AME BC History - 1940s
The early forties under President Gomer P. Jones (1941) and A.F. Jukes (1942-46), saw improvements in the local economy, AME BC, and a move in 1941 to 790 Dunsmuir Street. In 1942, following a letter to Prime Minister Mackenzie King opposing Order 19 which prohibited gold mines from hiring new men until base metals mines had sufficient manpower, the order was dropped. The same year it was decided that Yukon was to be added to the then title of “British Columbia Chamber of Mines” and branches of the new British Columbia & Yukon Chamber of Mines were opened in Whitehorse and Dawson. Immediately following the end of World War II, AME BC put a lot of effort into helping ex-servicemen get back into the mining industry. A number took the Prospecting Training School course and soon some 300, fully trained prospectors were reported to be in the hills.

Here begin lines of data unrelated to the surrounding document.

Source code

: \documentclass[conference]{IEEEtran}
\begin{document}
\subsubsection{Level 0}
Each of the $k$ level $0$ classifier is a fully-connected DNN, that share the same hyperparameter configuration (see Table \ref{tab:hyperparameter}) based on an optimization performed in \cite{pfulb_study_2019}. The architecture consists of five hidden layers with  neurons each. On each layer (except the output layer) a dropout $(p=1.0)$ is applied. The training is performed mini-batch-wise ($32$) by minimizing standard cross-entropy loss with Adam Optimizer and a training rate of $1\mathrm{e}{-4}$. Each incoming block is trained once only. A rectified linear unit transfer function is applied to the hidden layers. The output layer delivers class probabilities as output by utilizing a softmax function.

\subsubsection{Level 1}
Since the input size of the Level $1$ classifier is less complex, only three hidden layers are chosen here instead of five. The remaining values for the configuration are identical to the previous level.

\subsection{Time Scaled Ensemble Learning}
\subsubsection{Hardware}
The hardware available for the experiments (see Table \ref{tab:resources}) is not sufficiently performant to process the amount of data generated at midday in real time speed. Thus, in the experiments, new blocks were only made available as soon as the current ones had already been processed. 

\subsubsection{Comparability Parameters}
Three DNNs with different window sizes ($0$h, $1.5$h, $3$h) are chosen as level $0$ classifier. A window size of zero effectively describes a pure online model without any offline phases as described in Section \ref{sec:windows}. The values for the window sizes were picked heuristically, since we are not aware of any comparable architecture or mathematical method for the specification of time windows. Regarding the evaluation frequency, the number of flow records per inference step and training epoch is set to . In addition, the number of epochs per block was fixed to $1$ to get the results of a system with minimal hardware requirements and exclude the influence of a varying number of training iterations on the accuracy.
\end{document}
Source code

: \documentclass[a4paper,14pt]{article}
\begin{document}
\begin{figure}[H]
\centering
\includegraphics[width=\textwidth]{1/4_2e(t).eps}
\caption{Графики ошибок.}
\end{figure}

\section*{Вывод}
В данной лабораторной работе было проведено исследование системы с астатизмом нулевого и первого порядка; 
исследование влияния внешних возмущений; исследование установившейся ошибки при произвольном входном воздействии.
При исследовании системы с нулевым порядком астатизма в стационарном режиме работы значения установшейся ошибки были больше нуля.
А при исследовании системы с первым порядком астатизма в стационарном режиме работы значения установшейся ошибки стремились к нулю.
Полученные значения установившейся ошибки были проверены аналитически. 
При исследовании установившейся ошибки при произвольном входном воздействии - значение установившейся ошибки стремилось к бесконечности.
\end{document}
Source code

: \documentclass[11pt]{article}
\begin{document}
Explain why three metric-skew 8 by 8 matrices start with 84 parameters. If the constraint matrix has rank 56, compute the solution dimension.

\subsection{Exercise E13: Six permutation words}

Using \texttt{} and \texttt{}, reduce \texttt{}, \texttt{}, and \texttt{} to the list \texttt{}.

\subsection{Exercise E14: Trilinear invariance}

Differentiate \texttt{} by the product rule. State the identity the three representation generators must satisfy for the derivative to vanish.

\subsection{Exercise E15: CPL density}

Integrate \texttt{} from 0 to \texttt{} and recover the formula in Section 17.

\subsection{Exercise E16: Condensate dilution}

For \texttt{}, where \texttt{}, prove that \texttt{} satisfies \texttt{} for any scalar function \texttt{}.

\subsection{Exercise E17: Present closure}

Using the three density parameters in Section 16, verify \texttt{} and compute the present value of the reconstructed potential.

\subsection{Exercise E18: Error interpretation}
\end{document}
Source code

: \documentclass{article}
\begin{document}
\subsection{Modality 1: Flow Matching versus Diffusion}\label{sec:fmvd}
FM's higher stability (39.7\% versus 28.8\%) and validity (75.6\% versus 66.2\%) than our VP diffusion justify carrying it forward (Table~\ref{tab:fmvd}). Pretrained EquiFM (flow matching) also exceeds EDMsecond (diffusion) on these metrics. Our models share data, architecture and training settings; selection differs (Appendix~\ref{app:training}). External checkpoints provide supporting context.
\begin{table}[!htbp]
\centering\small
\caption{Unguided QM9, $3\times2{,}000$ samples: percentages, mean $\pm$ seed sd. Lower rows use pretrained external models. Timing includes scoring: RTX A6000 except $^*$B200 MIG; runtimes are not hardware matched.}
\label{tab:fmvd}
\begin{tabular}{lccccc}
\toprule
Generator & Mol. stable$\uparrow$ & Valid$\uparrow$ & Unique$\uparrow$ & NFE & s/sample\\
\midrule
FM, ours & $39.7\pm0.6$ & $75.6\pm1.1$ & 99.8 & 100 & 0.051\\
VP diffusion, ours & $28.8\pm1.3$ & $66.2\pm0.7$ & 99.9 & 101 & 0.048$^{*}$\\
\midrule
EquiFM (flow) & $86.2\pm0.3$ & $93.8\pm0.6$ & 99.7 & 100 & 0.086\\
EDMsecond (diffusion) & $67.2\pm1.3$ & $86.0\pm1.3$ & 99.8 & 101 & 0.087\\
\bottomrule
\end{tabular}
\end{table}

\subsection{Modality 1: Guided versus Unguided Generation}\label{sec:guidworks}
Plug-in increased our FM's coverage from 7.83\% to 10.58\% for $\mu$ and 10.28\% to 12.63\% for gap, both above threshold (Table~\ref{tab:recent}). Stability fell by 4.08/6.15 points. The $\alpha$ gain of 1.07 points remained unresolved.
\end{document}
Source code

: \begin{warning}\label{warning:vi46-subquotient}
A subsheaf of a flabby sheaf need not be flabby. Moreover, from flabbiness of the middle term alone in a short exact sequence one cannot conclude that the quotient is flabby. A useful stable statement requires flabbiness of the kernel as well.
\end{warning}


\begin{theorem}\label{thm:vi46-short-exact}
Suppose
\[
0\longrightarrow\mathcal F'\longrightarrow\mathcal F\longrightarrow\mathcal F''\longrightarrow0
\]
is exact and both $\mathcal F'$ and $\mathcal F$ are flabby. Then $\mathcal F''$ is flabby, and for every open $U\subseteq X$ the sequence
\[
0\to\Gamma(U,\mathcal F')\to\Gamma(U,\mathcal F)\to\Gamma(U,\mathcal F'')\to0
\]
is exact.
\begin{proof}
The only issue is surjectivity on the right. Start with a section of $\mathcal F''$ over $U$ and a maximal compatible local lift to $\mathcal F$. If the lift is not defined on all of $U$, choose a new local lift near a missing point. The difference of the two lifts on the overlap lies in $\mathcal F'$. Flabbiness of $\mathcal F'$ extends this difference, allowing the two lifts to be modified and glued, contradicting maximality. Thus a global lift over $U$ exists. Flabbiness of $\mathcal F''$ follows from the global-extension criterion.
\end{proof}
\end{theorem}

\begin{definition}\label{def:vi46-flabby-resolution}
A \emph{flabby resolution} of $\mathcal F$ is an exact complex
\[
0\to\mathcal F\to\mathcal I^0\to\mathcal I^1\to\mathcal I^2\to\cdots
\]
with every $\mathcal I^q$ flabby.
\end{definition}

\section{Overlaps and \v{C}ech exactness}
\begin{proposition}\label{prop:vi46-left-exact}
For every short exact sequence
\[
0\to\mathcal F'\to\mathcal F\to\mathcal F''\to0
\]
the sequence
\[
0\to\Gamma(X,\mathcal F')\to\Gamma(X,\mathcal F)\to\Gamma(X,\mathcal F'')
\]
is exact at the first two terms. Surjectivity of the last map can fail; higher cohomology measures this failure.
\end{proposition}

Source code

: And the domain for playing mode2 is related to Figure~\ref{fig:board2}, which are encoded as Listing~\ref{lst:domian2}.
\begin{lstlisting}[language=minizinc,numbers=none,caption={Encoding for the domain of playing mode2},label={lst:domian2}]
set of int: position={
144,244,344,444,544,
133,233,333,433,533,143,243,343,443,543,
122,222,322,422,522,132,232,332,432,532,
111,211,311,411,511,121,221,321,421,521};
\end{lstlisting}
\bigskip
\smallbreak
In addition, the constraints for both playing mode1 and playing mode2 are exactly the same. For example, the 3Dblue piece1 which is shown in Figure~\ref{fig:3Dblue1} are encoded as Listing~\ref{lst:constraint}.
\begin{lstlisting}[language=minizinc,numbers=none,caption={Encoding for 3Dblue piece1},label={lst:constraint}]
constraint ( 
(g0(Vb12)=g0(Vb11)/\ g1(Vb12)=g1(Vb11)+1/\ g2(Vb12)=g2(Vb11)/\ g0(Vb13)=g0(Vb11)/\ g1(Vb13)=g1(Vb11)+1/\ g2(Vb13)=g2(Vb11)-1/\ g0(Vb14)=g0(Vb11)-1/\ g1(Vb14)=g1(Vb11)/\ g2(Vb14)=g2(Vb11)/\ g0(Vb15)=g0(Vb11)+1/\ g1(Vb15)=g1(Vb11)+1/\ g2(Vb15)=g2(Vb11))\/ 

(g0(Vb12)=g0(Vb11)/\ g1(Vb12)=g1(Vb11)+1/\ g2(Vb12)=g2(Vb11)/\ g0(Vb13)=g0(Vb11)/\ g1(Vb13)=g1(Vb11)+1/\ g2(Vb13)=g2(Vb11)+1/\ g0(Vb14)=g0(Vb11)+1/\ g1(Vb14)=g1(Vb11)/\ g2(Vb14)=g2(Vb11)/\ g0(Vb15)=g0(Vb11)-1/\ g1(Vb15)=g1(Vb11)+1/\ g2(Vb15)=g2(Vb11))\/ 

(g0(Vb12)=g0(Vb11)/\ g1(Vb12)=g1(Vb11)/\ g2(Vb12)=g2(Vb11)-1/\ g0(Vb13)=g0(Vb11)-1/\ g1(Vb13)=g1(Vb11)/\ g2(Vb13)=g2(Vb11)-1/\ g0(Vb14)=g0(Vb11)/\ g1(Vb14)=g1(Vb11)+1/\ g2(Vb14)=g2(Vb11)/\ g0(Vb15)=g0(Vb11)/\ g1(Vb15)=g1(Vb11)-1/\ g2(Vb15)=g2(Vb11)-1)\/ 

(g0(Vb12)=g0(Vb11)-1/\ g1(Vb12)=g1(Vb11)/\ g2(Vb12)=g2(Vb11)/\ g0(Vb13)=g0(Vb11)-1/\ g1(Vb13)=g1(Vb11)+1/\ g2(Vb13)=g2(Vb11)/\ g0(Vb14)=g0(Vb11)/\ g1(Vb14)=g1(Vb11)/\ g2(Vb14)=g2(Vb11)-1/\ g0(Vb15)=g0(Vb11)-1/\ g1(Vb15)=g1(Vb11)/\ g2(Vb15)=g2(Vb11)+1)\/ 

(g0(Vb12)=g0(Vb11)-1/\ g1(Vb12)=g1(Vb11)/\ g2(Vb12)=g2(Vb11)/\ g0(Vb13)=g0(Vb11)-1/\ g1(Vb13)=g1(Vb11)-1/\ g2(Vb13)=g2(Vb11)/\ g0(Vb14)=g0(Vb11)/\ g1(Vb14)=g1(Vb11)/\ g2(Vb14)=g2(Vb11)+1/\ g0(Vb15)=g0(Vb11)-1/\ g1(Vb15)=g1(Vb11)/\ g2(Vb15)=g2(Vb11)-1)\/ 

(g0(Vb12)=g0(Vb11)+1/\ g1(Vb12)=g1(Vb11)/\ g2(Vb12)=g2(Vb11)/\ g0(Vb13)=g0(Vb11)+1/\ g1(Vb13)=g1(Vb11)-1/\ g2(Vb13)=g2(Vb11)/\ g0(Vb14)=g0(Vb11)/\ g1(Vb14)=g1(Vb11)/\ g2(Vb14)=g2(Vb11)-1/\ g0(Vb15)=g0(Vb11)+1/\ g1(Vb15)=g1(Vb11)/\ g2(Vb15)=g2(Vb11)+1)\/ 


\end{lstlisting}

M.M. O’Brien, elected president in 1947, a position he held until 1951, was immediately faced with a conflict between the miners who had rights to the timber on their claims, and the loggers who claimed the miners interfered with their logging operations. The same year new capital and new mining companies, like Kennecott Copper Corporation, American Metal Co. of Canada Ltd., New Jersey Zinc Cp., Noranda Mines and Anaconda Copper Co. moved into Vancouver. AME BC was now unofficially serving as an employment office for miners, muckers, geologists, engineers, etc. By 1948 the increasing price for base metals, zinc at 15.5¢/lb., lead at 21.5¢/lb, copper at 23.5¢/lb, and silver at 76¢/ounce brought predictions of a base metal boom. The increased mining activity in Western Canada was in no small way due to the efforts of AME BC over the previous thirty years.